Rare books are made common. Hard to find music is laid at your fingertips. Old photographs. Out of print magazine articles. The internet is slowly gobbling up all these things and making them available to the world. At the touch of a few buttons.
Soon, there will be no such thing as digital rarity. If it can be represented in ones and zeroes, it can become infinitely copied in cyberspace. (Of course, there will still be rare things in the world, maybe clean water and air and food. Hopefully, smart scientists are working on those problems right now.)
Computers can also make ideas that are rare into ideas that are common.
The Arab Spring was fueled by technology and social media. We saw millions of people throughout the middle east and Northern Africa standing up and demanding democracy. Technology took a formerly miniscule idea and made it powerful and mighty.
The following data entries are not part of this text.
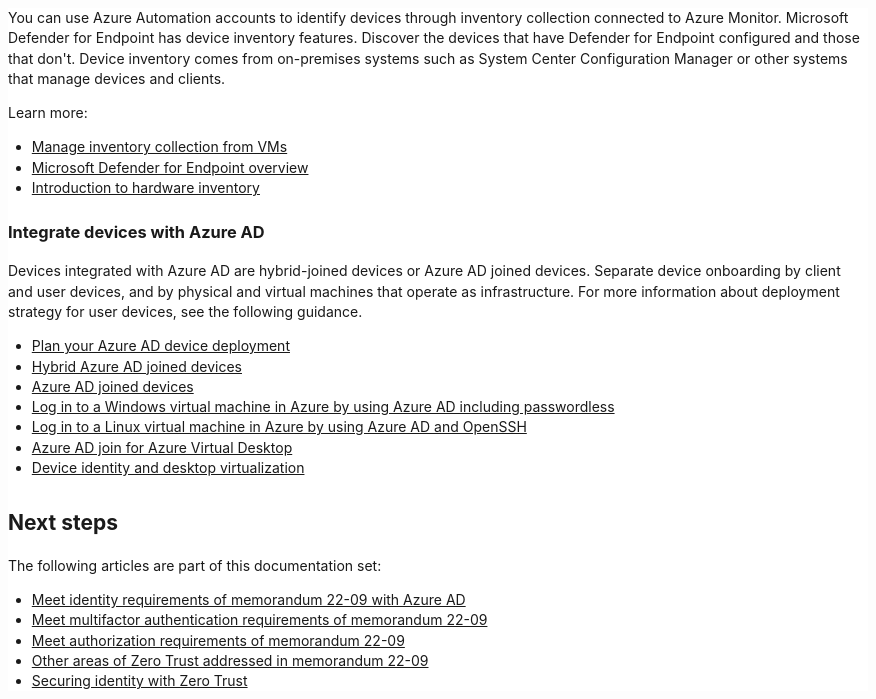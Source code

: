 You can use Azure Automation accounts to identify devices through inventory collection connected to Azure Monitor. Microsoft Defender for Endpoint has device inventory features. Discover the devices that have Defender for Endpoint configured and those that don't. Device inventory comes from on-premises systems such as System Center Configuration Manager or other systems that manage devices and clients. 

Learn more:

* [Manage inventory collection from VMs](../../automation/change-tracking/manage-inventory-vms.md)
* [Microsoft Defender for Endpoint overview](/microsoft-365/security/defender-endpoint/machines-view-overview)
* [Introduction to hardware inventory](/mem/configmgr/core/clients/manage/inventory/introduction-to-hardware-inventory)


### Integrate devices with Azure AD

Devices integrated with Azure AD are hybrid-joined devices or Azure AD joined devices. Separate device onboarding by client and user devices, and by physical and virtual machines that operate as infrastructure. For more information about deployment strategy for user devices, see the following guidance.

* [Plan your Azure AD device deployment](../devices/plan-device-deployment.md)
* [Hybrid Azure AD joined devices](../devices/concept-hybrid-join.md)
* [Azure AD joined devices](../devices/concept-directory-join.md)
* [Log in to a Windows virtual machine in Azure by using Azure AD including passwordless](../devices/howto-vm-sign-in-azure-ad-windows.md)
* [Log in to a Linux virtual machine in Azure by using Azure AD and OpenSSH](../devices/howto-vm-sign-in-azure-ad-linux.md)
* [Azure AD join for Azure Virtual Desktop](/azure/architecture/example-scenario/wvd/azure-virtual-desktop-azure-active-directory-join)
* [Device identity and desktop virtualization](../devices/howto-device-identity-virtual-desktop-infrastructure.md)

## Next steps

The following articles are part of this documentation set:

* [Meet identity requirements of memorandum 22-09 with Azure AD](memo-22-09-meet-identity-requirements.md)
* [Meet multifactor authentication requirements of memorandum 22-09](memo-22-09-multi-factor-authentication.md)
* [Meet authorization requirements of memorandum 22-09](memo-22-09-authorization.md)
* [Other areas of Zero Trust addressed in memorandum 22-09](memo-22-09-other-areas-zero-trust.md)
* [Securing identity with Zero Trust](/security/zero-trust/deploy/identity)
That miniscule idea was that everyone has rights.
But the converse is also true. The internet took a formerly powerful, god-given, unchanging idea, and reduced it to ashes in a matter of weeks.
That powerful idea was that mankind will be ruled forever by dictators.
In the future, the internet will make many dominant paradigms flip-flop. The minority will be majority and the rulers will be moot.
I’m paraphrasing Bob Dylan who paraphrased Christ, but those who are first now will soon be last.
The warning signs are here. Watch out the next time you’re feeling comfortable being in the majority when all your friends are in agreement and everyone is nodding their head and patting you on the back when you speak.
You and your ideas may soon be the next victims of the inverse-net.